Data extracted from a collection:
● ● ● ● ●
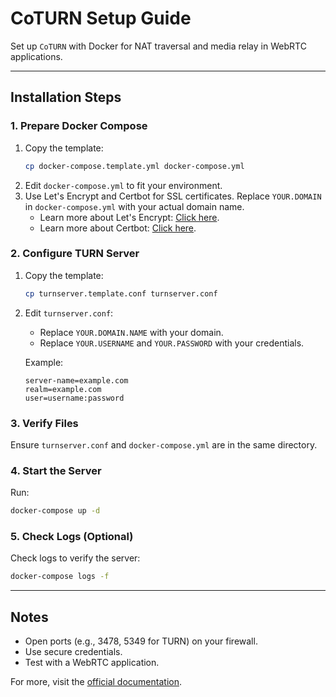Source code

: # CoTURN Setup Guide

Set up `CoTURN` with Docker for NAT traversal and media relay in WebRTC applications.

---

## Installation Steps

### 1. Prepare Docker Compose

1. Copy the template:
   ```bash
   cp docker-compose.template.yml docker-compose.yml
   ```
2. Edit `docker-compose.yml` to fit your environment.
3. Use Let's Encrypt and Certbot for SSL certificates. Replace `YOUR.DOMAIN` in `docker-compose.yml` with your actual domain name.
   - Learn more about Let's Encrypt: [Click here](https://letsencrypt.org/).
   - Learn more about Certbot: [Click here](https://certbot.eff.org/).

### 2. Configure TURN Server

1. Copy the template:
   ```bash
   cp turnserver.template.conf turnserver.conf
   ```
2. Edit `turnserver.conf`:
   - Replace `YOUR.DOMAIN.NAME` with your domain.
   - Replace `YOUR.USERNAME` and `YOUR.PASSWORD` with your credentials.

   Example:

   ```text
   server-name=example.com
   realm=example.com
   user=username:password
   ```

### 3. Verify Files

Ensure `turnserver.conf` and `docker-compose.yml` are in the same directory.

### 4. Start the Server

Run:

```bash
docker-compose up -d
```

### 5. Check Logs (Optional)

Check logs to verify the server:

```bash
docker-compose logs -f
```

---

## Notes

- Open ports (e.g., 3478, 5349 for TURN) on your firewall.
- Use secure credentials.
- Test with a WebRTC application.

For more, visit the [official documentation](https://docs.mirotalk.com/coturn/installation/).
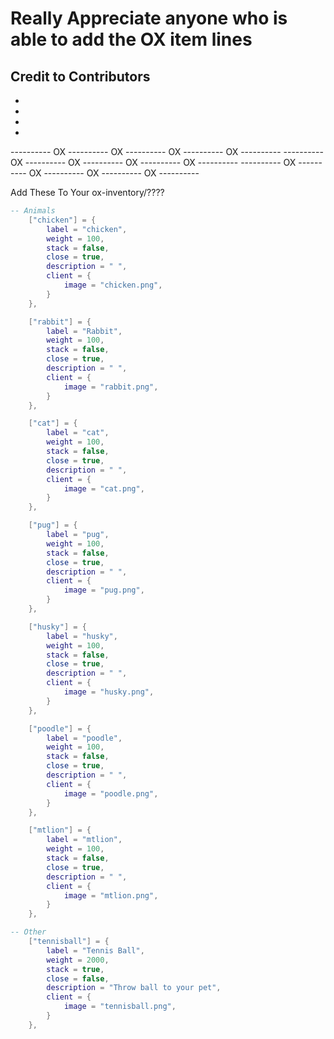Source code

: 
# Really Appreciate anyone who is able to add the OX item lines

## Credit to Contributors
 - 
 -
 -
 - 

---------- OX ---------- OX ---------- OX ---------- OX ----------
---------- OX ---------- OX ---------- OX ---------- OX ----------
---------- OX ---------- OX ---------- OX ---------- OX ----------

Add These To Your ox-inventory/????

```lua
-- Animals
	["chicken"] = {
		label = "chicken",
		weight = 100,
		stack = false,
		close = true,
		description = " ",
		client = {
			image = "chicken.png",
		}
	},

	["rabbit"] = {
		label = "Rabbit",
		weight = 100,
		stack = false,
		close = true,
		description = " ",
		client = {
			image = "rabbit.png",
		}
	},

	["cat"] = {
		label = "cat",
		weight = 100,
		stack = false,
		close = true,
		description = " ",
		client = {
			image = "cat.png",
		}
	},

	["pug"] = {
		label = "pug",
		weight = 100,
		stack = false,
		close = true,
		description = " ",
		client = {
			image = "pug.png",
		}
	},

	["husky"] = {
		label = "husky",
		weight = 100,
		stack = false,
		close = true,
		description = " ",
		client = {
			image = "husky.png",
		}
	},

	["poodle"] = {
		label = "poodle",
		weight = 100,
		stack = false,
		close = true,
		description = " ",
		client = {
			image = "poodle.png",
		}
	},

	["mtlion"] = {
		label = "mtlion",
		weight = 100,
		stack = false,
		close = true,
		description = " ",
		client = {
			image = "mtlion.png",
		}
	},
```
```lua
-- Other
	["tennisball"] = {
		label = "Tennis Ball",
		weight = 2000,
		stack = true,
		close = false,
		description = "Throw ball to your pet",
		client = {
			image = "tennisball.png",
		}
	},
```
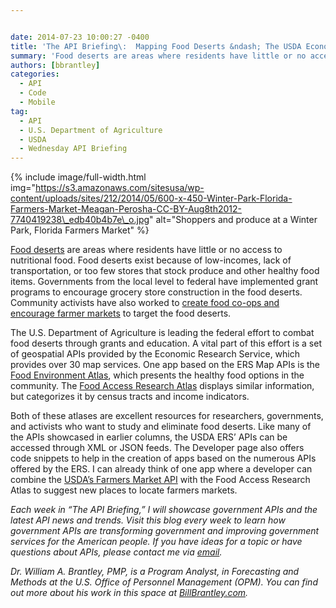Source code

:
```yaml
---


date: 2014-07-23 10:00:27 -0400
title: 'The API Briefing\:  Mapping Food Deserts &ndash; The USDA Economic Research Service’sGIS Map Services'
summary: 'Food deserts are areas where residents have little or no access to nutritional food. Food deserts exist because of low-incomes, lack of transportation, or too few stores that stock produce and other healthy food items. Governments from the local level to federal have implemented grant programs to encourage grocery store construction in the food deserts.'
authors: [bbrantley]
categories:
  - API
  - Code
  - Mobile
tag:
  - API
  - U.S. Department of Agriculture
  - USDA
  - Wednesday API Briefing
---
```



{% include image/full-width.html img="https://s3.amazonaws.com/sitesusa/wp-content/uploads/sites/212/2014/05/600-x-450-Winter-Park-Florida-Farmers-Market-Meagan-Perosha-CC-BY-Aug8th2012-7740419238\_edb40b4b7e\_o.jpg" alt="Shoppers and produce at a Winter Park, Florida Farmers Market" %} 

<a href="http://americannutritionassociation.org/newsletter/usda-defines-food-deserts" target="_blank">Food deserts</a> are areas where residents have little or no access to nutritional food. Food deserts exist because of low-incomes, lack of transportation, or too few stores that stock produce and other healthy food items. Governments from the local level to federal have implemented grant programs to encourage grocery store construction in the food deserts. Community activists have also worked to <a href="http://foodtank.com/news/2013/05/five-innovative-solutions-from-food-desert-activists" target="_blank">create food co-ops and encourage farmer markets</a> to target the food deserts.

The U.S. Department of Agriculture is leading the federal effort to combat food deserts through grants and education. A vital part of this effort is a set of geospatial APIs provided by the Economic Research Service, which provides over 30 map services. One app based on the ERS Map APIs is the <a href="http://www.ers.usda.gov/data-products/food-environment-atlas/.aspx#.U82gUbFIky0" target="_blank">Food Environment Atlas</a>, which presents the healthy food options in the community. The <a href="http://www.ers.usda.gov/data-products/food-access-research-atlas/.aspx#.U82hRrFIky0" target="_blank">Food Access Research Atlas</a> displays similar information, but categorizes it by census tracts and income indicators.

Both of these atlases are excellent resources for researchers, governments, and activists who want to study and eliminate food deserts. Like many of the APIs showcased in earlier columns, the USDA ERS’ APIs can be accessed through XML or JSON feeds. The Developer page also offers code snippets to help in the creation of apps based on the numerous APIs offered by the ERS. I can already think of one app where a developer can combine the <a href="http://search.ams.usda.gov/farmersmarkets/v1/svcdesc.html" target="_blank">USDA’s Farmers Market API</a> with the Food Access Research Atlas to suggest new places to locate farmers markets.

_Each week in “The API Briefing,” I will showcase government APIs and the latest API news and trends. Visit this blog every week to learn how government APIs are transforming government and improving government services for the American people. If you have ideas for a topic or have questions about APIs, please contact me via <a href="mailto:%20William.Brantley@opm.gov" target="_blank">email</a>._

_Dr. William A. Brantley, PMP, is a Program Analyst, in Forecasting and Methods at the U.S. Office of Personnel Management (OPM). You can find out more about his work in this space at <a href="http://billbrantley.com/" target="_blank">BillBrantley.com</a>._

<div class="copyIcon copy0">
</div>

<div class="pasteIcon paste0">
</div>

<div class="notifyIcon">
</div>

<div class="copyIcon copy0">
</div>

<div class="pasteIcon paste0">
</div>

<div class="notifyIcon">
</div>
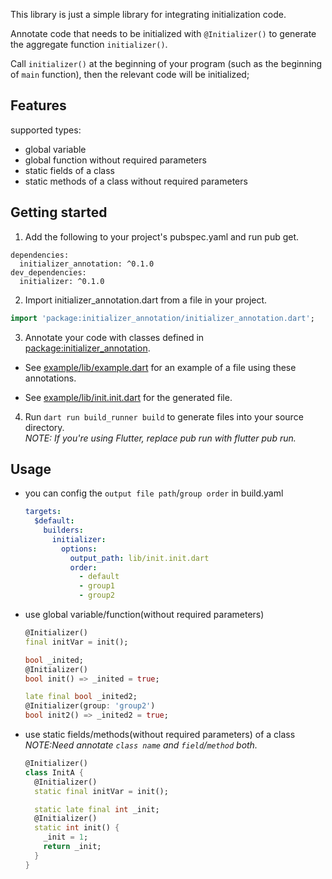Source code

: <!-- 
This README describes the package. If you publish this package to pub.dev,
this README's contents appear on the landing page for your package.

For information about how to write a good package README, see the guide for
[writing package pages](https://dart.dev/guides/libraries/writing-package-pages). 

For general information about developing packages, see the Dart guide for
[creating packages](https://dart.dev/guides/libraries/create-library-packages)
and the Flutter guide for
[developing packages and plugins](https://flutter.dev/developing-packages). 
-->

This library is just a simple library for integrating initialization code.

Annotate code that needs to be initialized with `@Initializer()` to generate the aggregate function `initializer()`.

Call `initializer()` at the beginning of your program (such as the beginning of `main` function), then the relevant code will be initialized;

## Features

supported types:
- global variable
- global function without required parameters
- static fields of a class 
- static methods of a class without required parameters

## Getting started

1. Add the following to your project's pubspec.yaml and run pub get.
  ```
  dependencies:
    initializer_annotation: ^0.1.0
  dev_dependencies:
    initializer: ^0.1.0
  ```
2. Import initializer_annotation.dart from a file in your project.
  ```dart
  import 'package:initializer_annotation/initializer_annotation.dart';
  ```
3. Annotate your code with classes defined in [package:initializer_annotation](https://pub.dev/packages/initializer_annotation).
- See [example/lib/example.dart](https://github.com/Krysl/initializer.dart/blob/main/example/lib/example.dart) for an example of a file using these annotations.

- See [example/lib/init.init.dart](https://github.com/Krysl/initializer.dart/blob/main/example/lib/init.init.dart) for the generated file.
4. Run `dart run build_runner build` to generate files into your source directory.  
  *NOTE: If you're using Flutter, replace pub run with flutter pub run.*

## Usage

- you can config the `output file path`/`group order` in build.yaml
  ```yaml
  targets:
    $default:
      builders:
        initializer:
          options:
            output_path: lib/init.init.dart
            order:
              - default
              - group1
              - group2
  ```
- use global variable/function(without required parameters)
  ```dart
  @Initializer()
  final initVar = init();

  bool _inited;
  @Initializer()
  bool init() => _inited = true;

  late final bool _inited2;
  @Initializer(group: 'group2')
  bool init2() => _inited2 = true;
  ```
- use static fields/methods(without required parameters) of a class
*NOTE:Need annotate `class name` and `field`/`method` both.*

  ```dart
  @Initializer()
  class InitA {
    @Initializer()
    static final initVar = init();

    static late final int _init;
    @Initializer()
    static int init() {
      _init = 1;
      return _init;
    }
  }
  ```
● ● ● ● ●
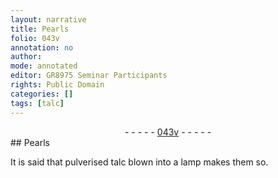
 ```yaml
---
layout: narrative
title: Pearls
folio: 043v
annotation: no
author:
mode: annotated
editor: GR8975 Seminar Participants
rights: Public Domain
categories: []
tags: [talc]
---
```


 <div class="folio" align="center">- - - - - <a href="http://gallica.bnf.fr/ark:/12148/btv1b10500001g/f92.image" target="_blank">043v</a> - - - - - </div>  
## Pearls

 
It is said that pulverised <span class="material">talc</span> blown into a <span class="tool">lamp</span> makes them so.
● ● ● ● ●
Provide the number of lines above that include the string "required", with no other words.

→ **Output of the exercise**
4